Joe had been involved in an appalling car accident where the car was rammed into a tree at 95 miles an hour, caught fire, and the local sheriff, who was following the drunken teen driver of the car he was in, had to pull Joe out of the car before it exploded. Joe suffered from post traumatic stress disorder after this, as you might expect, and it tore him apart. I deal with many military families who are going through this and everyone says the same…its pure hell, on the victim and their family. I wouldn’t wish it on a rat.

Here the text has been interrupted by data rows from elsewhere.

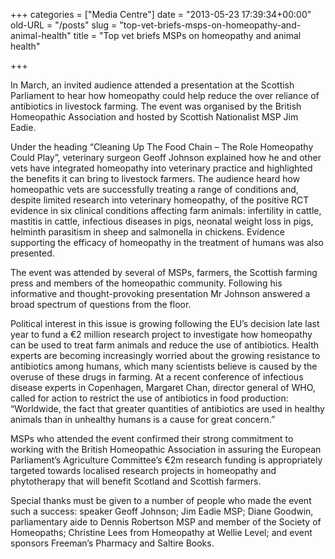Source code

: +++
categories = ["Media Centre"]
date = "2013-05-23 17:39:34+00:00"
old-URL = "/posts"
slug = "top-vet-briefs-msps-on-homeopathy-and-animal-health"
title = "Top vet briefs MSPs on homeopathy and animal health"

+++

In March, an invited audience attended a presentation at the Scottish Parliament to hear how homeopathy could help reduce the over reliance of antibiotics in livestock farming. The event was organised by the British Homeopathic Association and hosted by Scottish Nationalist MSP Jim Eadie.

Under the heading “Cleaning Up The Food Chain – The Role Homeopathy Could Play”, veterinary surgeon Geoff Johnson explained how he and other vets have integrated homeopathy into veterinary practice and highlighted the benefits it can bring to livestock farmers. The audience heard how homeopathic vets are successfully treating a range of conditions and, despite limited research into veterinary homeopathy, of the positive RCT evidence in six clinical conditions affecting farm animals: infertility in cattle, mastitis in cattle, infectious diseases in pigs, neonatal weight loss in pigs, helminth parasitism in sheep and salmonella in chickens. Evidence supporting the efficacy of homeopathy in the treatment of humans was also presented.

The event was attended by several of MSPs, farmers, the Scottish farming press and members of the homeopathic community. Following his informative and thought-provoking presentation Mr Johnson answered a broad spectrum of questions from the floor.

Political interest in this issue is growing following the EU’s decision late last year to fund a €2 million research project to investigate how homeopathy can be used to treat farm animals and reduce the use of antibiotics. Health experts are becoming increasingly worried about the growing resistance to antibiotics among humans, which many scientists believe is caused by the overuse of these drugs in farming. At a recent conference of infectious disease experts in Copenhagen, Margaret Chan, director general of WHO, called for action to restrict the use of antibiotics in food production: “Worldwide, the fact that greater quantities of antibiotics are used in healthy animals than in unhealthy humans is a cause for great concern.”

MSPs who attended the event confirmed their strong commitment to working with the British Homeopathic Association in assuring the European Parliament’s Agriculture Committee’s €2m research funding is appropriately targeted towards localised research projects in homeopathy and phytotherapy that will benefit Scotland and Scottish farmers.

Special thanks must be given to a number of people who made the event such a success: speaker Geoff Johnson; Jim Eadie MSP; Diane Goodwin, parliamentary aide to Dennis Robertson MSP and member of the Society of Homeopaths; Christine Lees from Homeopathy at Wellie Level; and event sponsors Freeman’s Pharmacy and Saltire Books.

My family was in turmoil and I watched as my dogs took on every ounce of negative energy like sponges, watched them try to expel it as we exercised them, played with them, distracted them… but my own anguish was so palpable that they were constantly confronted with my weakness, and thus, they felt a need to try to take charge when I could not, to be the leaders where I could not be….
Well, when you have two strong males in a household, one old and wise, one young and fast, there will be competition, and thats what set Nelson and Freddie off every time.
Both of them male weimaraners with all of the angst that sometimes goes with that breed; Nelson at the time was 7 and Freddie was newly matured at 2. Freddie entered our home at ten months of age as my first foster/residential rehab case due to aggression issues and ended up turning out so beautifully that he stayed. The two dogs had at first gotten along well until Freddie reached maturity and then of course things changed somewhat. Joe’s accident just elucidated what was already there but which I had been subconsciously keeping a lid on…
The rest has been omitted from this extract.